Dans la série « Rêveries sur ce que la vie nous apporte » par Bernadette Moussy, membre du Comité des (Pas) Sages
Il y en a assez d’être petits. Ou plutôt, les adultes pourraient ne pas oublier qu’on est la moitié d’eux. Les tables sont trop hautes, on ne voit pas ce qu’il y a dessus et on doit monter sur une chaise pour atteindre ce que l’on veut. Et là l’adulte nous en empêche. Alors que ça fait longtemps qu’on sait grimper sans tomber.
Et quand, dans la rue, on est entre deux adultes qui se racontent leurs histoires, ils nous oublient, se rapprochent car ce qu’ils disent est très important et on a pas de place. On ne voit plus rien, ils nous bouchent la vue. Il nous reste qu’ à regarder les saletés sur les trottoirs.
Alors que lorsque je suis sur les épaules de mon papa, j’ai un peu peur, mais je vois loin, mieux que tout le monde. Et puis il y a le vertige quand il me monte et me descend.
Quand on est dans la crèche, là, tout est à notre hauteur, les chaises, les tables, les jouets, les copains…les éducatrices s’assoient par terre quelquefois, ça c’est bien, on peut aller dans leurs bras. Elles chantent entre elles ou pour nous, nous balancent, certaines dansent même et moi aussi
Mais quelquefois c’est trop bruyant, on ne nous entend pas quand on veut dire quelque chose tout bas. Même quand c’est pour dire notre peine car on voudrait être à notre maison avec notre maman. Alors certains copains se mettent à crier.
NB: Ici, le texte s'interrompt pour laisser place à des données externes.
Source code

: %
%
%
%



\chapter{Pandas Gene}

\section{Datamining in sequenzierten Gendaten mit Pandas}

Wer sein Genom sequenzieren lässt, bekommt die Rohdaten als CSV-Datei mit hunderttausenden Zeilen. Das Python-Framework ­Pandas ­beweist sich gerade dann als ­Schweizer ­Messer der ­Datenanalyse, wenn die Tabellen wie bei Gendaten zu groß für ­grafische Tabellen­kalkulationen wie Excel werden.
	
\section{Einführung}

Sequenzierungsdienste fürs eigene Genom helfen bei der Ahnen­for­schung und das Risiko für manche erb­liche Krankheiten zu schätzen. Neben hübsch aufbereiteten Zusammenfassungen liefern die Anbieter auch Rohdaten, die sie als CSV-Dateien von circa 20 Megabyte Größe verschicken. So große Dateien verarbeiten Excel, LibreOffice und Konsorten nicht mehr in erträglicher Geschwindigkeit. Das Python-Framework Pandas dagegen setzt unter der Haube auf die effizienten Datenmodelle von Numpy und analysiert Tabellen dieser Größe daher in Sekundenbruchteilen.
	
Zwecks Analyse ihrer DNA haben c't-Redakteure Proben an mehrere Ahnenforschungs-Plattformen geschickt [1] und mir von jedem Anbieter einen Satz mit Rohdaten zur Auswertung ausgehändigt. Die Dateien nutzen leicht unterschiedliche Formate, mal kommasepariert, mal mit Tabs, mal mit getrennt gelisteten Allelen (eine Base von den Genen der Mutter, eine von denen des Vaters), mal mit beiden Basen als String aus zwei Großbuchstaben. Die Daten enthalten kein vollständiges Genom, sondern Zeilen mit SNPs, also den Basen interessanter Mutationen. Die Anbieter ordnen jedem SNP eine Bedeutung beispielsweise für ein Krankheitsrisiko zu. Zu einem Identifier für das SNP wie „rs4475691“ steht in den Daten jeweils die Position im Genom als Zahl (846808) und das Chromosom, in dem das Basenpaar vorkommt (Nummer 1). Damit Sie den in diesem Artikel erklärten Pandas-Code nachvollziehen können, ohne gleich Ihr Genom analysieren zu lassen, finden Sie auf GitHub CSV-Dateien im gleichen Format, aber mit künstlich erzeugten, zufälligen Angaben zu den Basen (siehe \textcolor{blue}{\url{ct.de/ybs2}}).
Parfois l’éducatrice nous crie de se taire mais souvent une vient nous prendre dans les bras, s’occupe de nous, nous console. Mais pourquoi il a fallu crier ?
Les adultes sont très occupés.
Un jour j’ai mordu un copain pour voir sa réaction. L’éducatrice n’était pas contente. Elle a crié là encore. J’ai cru qu’elle allait me mordre, il paraît que c’est interdit, même elle, ne peut pas. Alors elle m’a apporté un poupon pour que « j’occupe mes mains, comme ça tu ne feras plus de bêtises » a -telle dit. Alors j’ai mis le poupon dans ma bouche. Ce n’était pas pareil.
J’aime bien avant les repas, ça sent bon. Les adultes nous apprennent à reconnaître les odeurs. Pourquoi à ce moment il nous faut tout quitter vite pour passer à table ? J’aime bien la dame de la cuisine, elle a une grosse voix forte, mais je sais qu’elle nous aime bien. Elle sent fort aussi.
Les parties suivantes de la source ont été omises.